What you need to do:
Find and copy each line of the listing below that has the word "subsection" in it.

═══ Data ═══

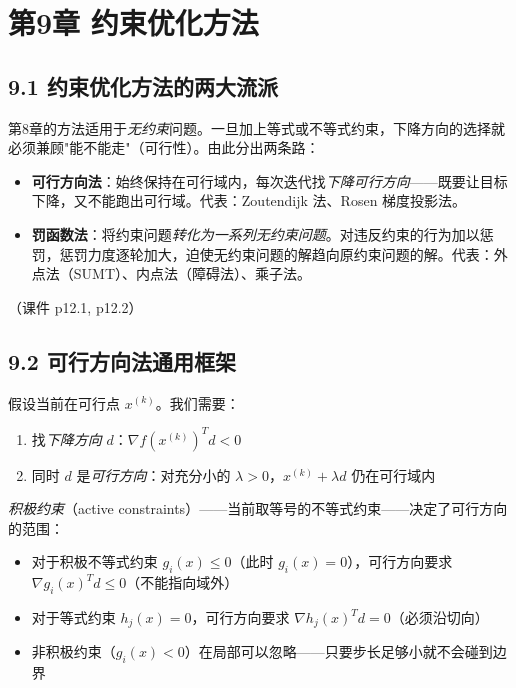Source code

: \section{第9章 \quad 约束优化方法}

\subsection{9.1 约束优化方法的两大流派}

第8章的方法适用于\emph{无约束}问题。一旦加上等式或不等式约束，下降方向的选择就必须兼顾"能不能走"（可行性）。由此分出两条路：

\begin{itemize}
  \item \textbf{可行方向法}：始终保持在可行域内，每次迭代找\emph{下降可行方向}——既要让目标下降，又不能跑出可行域。代表：Zoutendijk 法、Rosen 梯度投影法。
  \item \textbf{罚函数法}：将约束问题\emph{转化为一系列无约束问题}。对违反约束的行为加以惩罚，惩罚力度逐轮加大，迫使无约束问题的解趋向原约束问题的解。代表：外点法（SUMT）、内点法（障碍法）、乘子法。
\end{itemize}

（课件 p12.1, p12.2）

\subsection{9.2 可行方向法通用框架}

假设当前在可行点 $x^{(k)}$。我们需要：
\begin{enumerate}
  \item 找\emph{下降方向} $d$：$\nabla f(x^{(k)})^T d < 0$
  \item 同时 $d$ 是\emph{可行方向}：对充分小的 $\lambda > 0$，$x^{(k)} + \lambda d$ 仍在可行域内
\end{enumerate}

\emph{积极约束}（active constraints）——当前取等号的不等式约束——决定了可行方向的范围：
\begin{itemize}
  \item 对于积极不等式约束 $g_i(x) \le 0$（此时 $g_i(x)=0$），可行方向要求 $\nabla g_i(x)^T d \le 0$（不能指向域外）
  \item 对于等式约束 $h_j(x)=0$，可行方向要求 $\nabla h_j(x)^T d = 0$（必须沿切向）
  \item 非积极约束（$g_i(x) < 0$）在局部可以忽略——只要步长足够小就不会碰到边界
\end{itemize}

═══

Solution to the exercise:
\subsection{9.1 约束优化方法的两大流派}
\subsection{9.2 可行方向法通用框架}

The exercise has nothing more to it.